Błędy jednego są szansą dla drugiego – mawia dobrze zakorzenione w sportowej nomenklaturze porzekadło, które w tym przypadku się sprawdziło. Mimo pochwał i bardzo dobrej poprzedniej kampanii Simeona Petrova, wejście Bułgara w nowy sezon nie jest zbyt udane. Jego owocna – jak dotąd – współpraca z Petkovem zaczęła wyraźnie szwankować, a na mecz z Legią partnerem kapitana Śląska został właśnie Paluszek. Jak się sprawdził? Bardzo solidnie. Po raz kolejny nie zawiódł. W rozegraniu piłki imponował dużą pewnością siebie i oprócz jednej sytuacji starał wystrzegać się błędów. Poza tym odnotował osiem udanych interwencji pod własną bramką, a także nawiązał dobry boiskowy kontakt ze wspomnianym Petkovem.
Świetnie współpracowało mi się dziś z Alexem, to bardzo doświadczony zawodnik. Gra u jego boku to sama przyjemność – podsumował Paluszek.
Nie zdziwi mnie, jeśli po przerwie szansę dostanie Eyamba. To nie jest mecz Musiolika. Na plus Paluszek, który wprowadził sporo pewności. Nie jest to najbardziej porywające widowisko. Zdecydowanie więcej działo się poza zieloną murawą. #ŚLĄLEG @sportpl pic.twitter.com/aF0NNgB5Qp
— Filip Macuda (@f_macuda) August 25, 2024
O swoim podopiecznym w superlatywach wypowiadał się także trener Jacek Magiera: Jeżeli chodzi o grę w defensywie, czy pojedynki z Kramerem, Gualem, który potrafi nieźle przyjąć piłkę, to nie mam jakichkolwiek zarzutów do Paluszka. Zawiązała nam się rywalizacja w linii obrony, z czego bardzo się cieszę. Nie ma prawa się zdrzemnąć, musi nadal pracować i być gotowy na kolejny mecz.

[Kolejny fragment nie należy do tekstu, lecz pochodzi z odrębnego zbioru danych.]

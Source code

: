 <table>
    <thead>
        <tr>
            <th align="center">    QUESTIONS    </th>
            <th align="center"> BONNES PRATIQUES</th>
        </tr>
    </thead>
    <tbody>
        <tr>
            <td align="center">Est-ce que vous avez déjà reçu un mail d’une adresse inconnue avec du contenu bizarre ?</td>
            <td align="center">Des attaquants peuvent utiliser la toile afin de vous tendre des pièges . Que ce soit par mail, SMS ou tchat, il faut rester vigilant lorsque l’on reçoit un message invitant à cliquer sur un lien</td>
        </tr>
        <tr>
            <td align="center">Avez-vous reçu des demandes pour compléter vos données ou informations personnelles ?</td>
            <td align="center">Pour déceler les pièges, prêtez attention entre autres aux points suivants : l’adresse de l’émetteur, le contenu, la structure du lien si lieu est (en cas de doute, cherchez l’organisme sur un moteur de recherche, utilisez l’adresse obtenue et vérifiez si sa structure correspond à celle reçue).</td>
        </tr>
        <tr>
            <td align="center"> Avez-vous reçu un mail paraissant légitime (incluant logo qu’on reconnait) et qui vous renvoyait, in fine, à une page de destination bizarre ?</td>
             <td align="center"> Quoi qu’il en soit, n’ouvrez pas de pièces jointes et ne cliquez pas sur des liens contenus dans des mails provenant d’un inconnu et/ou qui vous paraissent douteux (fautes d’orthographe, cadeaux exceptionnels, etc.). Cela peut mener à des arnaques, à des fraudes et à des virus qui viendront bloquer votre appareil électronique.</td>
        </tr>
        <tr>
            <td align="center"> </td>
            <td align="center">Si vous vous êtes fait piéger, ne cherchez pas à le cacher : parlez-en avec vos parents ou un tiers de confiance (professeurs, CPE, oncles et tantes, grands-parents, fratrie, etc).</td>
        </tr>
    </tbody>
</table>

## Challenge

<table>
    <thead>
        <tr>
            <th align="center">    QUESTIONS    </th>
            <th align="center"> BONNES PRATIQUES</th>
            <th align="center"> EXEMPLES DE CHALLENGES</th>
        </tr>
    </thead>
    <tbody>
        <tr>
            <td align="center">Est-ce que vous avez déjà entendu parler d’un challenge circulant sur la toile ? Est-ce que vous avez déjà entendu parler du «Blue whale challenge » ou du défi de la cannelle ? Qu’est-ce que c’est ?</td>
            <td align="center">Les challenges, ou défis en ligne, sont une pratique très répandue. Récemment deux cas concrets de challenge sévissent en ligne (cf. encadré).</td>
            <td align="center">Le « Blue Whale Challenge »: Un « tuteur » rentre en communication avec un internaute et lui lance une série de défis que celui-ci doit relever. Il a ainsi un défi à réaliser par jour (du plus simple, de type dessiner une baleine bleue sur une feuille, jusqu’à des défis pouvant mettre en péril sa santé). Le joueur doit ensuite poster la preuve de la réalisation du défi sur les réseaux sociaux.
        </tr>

Czy to będzie moment, w którym „Alek” dostanie więcej szans? Być może. W końcu był w stanie błyskawicznie odbudować swoją dyspozycję po urazie, zagrać solidne spotkanie, więc bez wątpienia dużo argumentów przemawia za takim obrotem spraw. Kto wie, może będzie to dla niego przełomowy moment i na dobre zagości w podstawowej jedenastce Śląska Wrocław? Predyspozycje i potencjał z pewnością ku temu ma.